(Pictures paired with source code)
=====
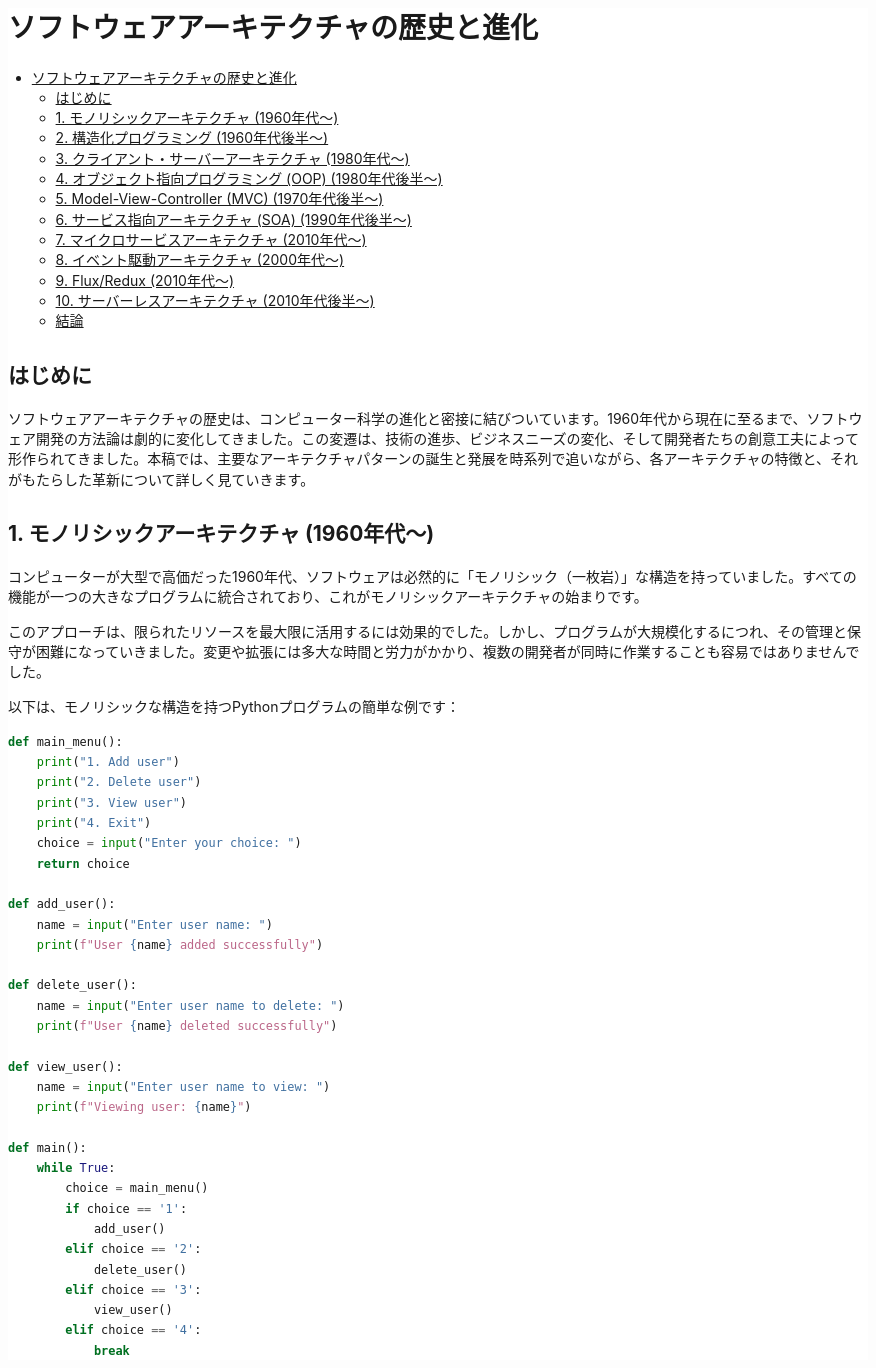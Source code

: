 # ソフトウェアアーキテクチャの歴史と進化

- [ソフトウェアアーキテクチャの歴史と進化](#ソフトウェアアーキテクチャの歴史と進化)
  - [はじめに](#はじめに)
  - [1. モノリシックアーキテクチャ (1960年代〜)](#1-モノリシックアーキテクチャ-1960年代)
  - [2. 構造化プログラミング (1960年代後半〜)](#2-構造化プログラミング-1960年代後半)
  - [3. クライアント・サーバーアーキテクチャ (1980年代〜)](#3-クライアントサーバーアーキテクチャ-1980年代)
  - [4. オブジェクト指向プログラミング (OOP) (1980年代後半〜)](#4-オブジェクト指向プログラミング-oop-1980年代後半)
  - [5. Model-View-Controller (MVC) (1970年代後半〜)](#5-model-view-controller-mvc-1970年代後半)
  - [6. サービス指向アーキテクチャ (SOA) (1990年代後半〜)](#6-サービス指向アーキテクチャ-soa-1990年代後半)
  - [7. マイクロサービスアーキテクチャ (2010年代〜)](#7-マイクロサービスアーキテクチャ-2010年代)
  - [8. イベント駆動アーキテクチャ (2000年代〜)](#8-イベント駆動アーキテクチャ-2000年代)
  - [9. Flux/Redux (2010年代〜)](#9-fluxredux-2010年代)
  - [10. サーバーレスアーキテクチャ (2010年代後半〜)](#10-サーバーレスアーキテクチャ-2010年代後半)
  - [結論](#結論)

## はじめに

ソフトウェアアーキテクチャの歴史は、コンピューター科学の進化と密接に結びついています。1960年代から現在に至るまで、ソフトウェア開発の方法論は劇的に変化してきました。この変遷は、技術の進歩、ビジネスニーズの変化、そして開発者たちの創意工夫によって形作られてきました。本稿では、主要なアーキテクチャパターンの誕生と発展を時系列で追いながら、各アーキテクチャの特徴と、それがもたらした革新について詳しく見ていきます。

## 1. モノリシックアーキテクチャ (1960年代〜)

コンピューターが大型で高価だった1960年代、ソフトウェアは必然的に「モノリシック（一枚岩）」な構造を持っていました。すべての機能が一つの大きなプログラムに統合されており、これがモノリシックアーキテクチャの始まりです。

このアプローチは、限られたリソースを最大限に活用するには効果的でした。しかし、プログラムが大規模化するにつれ、その管理と保守が困難になっていきました。変更や拡張には多大な時間と労力がかかり、複数の開発者が同時に作業することも容易ではありませんでした。

以下は、モノリシックな構造を持つPythonプログラムの簡単な例です：

```python
def main_menu():
    print("1. Add user")
    print("2. Delete user")
    print("3. View user")
    print("4. Exit")
    choice = input("Enter your choice: ")
    return choice

def add_user():
    name = input("Enter user name: ")
    print(f"User {name} added successfully")

def delete_user():
    name = input("Enter user name to delete: ")
    print(f"User {name} deleted successfully")

def view_user():
    name = input("Enter user name to view: ")
    print(f"Viewing user: {name}")

def main():
    while True:
        choice = main_menu()
        if choice == '1':
            add_user()
        elif choice == '2':
            delete_user()
        elif choice == '3':
            view_user()
        elif choice == '4':
            break
```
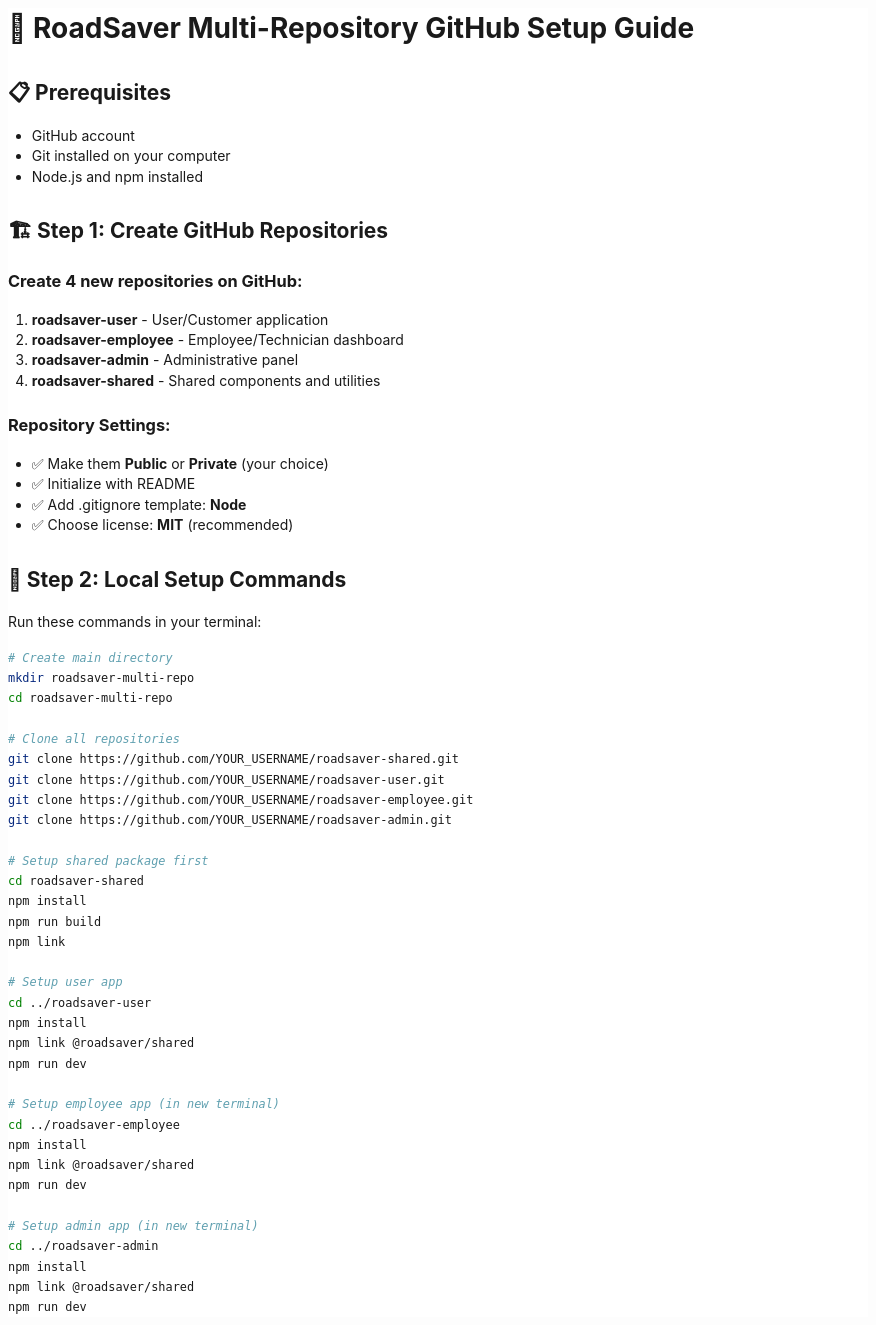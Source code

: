 # 🚀 RoadSaver Multi-Repository GitHub Setup Guide

## 📋 Prerequisites
- GitHub account
- Git installed on your computer
- Node.js and npm installed

## 🏗️ Step 1: Create GitHub Repositories

### Create 4 new repositories on GitHub:
1. **roadsaver-user** - User/Customer application
2. **roadsaver-employee** - Employee/Technician dashboard  
3. **roadsaver-admin** - Administrative panel
4. **roadsaver-shared** - Shared components and utilities

### Repository Settings:
- ✅ Make them **Public** or **Private** (your choice)
- ✅ Initialize with README
- ✅ Add .gitignore template: **Node**
- ✅ Choose license: **MIT** (recommended)

## 📁 Step 2: Local Setup Commands

Run these commands in your terminal:

```bash
# Create main directory
mkdir roadsaver-multi-repo
cd roadsaver-multi-repo

# Clone all repositories
git clone https://github.com/YOUR_USERNAME/roadsaver-shared.git
git clone https://github.com/YOUR_USERNAME/roadsaver-user.git
git clone https://github.com/YOUR_USERNAME/roadsaver-employee.git
git clone https://github.com/YOUR_USERNAME/roadsaver-admin.git

# Setup shared package first
cd roadsaver-shared
npm install
npm run build
npm link

# Setup user app
cd ../roadsaver-user
npm install
npm link @roadsaver/shared
npm run dev

# Setup employee app (in new terminal)
cd ../roadsaver-employee
npm install
npm link @roadsaver/shared
npm run dev

# Setup admin app (in new terminal)
cd ../roadsaver-admin
npm install
npm link @roadsaver/shared
npm run dev
```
=====
About this task. What you return must match the entries above exactly, apart from the pictures, which are left out.

Exercise response.
Source code

: # ソフトウェアアーキテクチャの歴史と進化

- [ソフトウェアアーキテクチャの歴史と進化](#ソフトウェアアーキテクチャの歴史と進化)
  - [はじめに](#はじめに)
  - [1. モノリシックアーキテクチャ (1960年代〜)](#1-モノリシックアーキテクチャ-1960年代)
  - [2. 構造化プログラミング (1960年代後半〜)](#2-構造化プログラミング-1960年代後半)
  - [3. クライアント・サーバーアーキテクチャ (1980年代〜)](#3-クライアントサーバーアーキテクチャ-1980年代)
  - [4. オブジェクト指向プログラミング (OOP) (1980年代後半〜)](#4-オブジェクト指向プログラミング-oop-1980年代後半)
  - [5. Model-View-Controller (MVC) (1970年代後半〜)](#5-model-view-controller-mvc-1970年代後半)
  - [6. サービス指向アーキテクチャ (SOA) (1990年代後半〜)](#6-サービス指向アーキテクチャ-soa-1990年代後半)
  - [7. マイクロサービスアーキテクチャ (2010年代〜)](#7-マイクロサービスアーキテクチャ-2010年代)
  - [8. イベント駆動アーキテクチャ (2000年代〜)](#8-イベント駆動アーキテクチャ-2000年代)
  - [9. Flux/Redux (2010年代〜)](#9-fluxredux-2010年代)
  - [10. サーバーレスアーキテクチャ (2010年代後半〜)](#10-サーバーレスアーキテクチャ-2010年代後半)
  - [結論](#結論)

## はじめに

ソフトウェアアーキテクチャの歴史は、コンピューター科学の進化と密接に結びついています。1960年代から現在に至るまで、ソフトウェア開発の方法論は劇的に変化してきました。この変遷は、技術の進歩、ビジネスニーズの変化、そして開発者たちの創意工夫によって形作られてきました。本稿では、主要なアーキテクチャパターンの誕生と発展を時系列で追いながら、各アーキテクチャの特徴と、それがもたらした革新について詳しく見ていきます。

## 1. モノリシックアーキテクチャ (1960年代〜)

コンピューターが大型で高価だった1960年代、ソフトウェアは必然的に「モノリシック（一枚岩）」な構造を持っていました。すべての機能が一つの大きなプログラムに統合されており、これがモノリシックアーキテクチャの始まりです。

このアプローチは、限られたリソースを最大限に活用するには効果的でした。しかし、プログラムが大規模化するにつれ、その管理と保守が困難になっていきました。変更や拡張には多大な時間と労力がかかり、複数の開発者が同時に作業することも容易ではありませんでした。

以下は、モノリシックな構造を持つPythonプログラムの簡単な例です：

```python
def main_menu():
    print("1. Add user")
    print("2. Delete user")
    print("3. View user")
    print("4. Exit")
    choice = input("Enter your choice: ")
    return choice

def add_user():
    name = input("Enter user name: ")
    print(f"User {name} added successfully")

def delete_user():
    name = input("Enter user name to delete: ")
    print(f"User {name} deleted successfully")

def view_user():
    name = input("Enter user name to view: ")
    print(f"Viewing user: {name}")

def main():
    while True:
        choice = main_menu()
        if choice == '1':
            add_user()
        elif choice == '2':
            delete_user()
        elif choice == '3':
            view_user()
        elif choice == '4':
            break
```
Source code

: # 🚀 RoadSaver Multi-Repository GitHub Setup Guide

## 📋 Prerequisites
- GitHub account
- Git installed on your computer
- Node.js and npm installed

## 🏗️ Step 1: Create GitHub Repositories

### Create 4 new repositories on GitHub:
1. **roadsaver-user** - User/Customer application
2. **roadsaver-employee** - Employee/Technician dashboard  
3. **roadsaver-admin** - Administrative panel
4. **roadsaver-shared** - Shared components and utilities

### Repository Settings:
- ✅ Make them **Public** or **Private** (your choice)
- ✅ Initialize with README
- ✅ Add .gitignore template: **Node**
- ✅ Choose license: **MIT** (recommended)

## 📁 Step 2: Local Setup Commands

Run these commands in your terminal:

```bash
# Create main directory
mkdir roadsaver-multi-repo
cd roadsaver-multi-repo

# Clone all repositories
git clone https://github.com/YOUR_USERNAME/roadsaver-shared.git
git clone https://github.com/YOUR_USERNAME/roadsaver-user.git
git clone https://github.com/YOUR_USERNAME/roadsaver-employee.git
git clone https://github.com/YOUR_USERNAME/roadsaver-admin.git

# Setup shared package first
cd roadsaver-shared
npm install
npm run build
npm link

# Setup user app
cd ../roadsaver-user
npm install
npm link @roadsaver/shared
npm run dev

# Setup employee app (in new terminal)
cd ../roadsaver-employee
npm install
npm link @roadsaver/shared
npm run dev

# Setup admin app (in new terminal)
cd ../roadsaver-admin
npm install
npm link @roadsaver/shared
npm run dev
```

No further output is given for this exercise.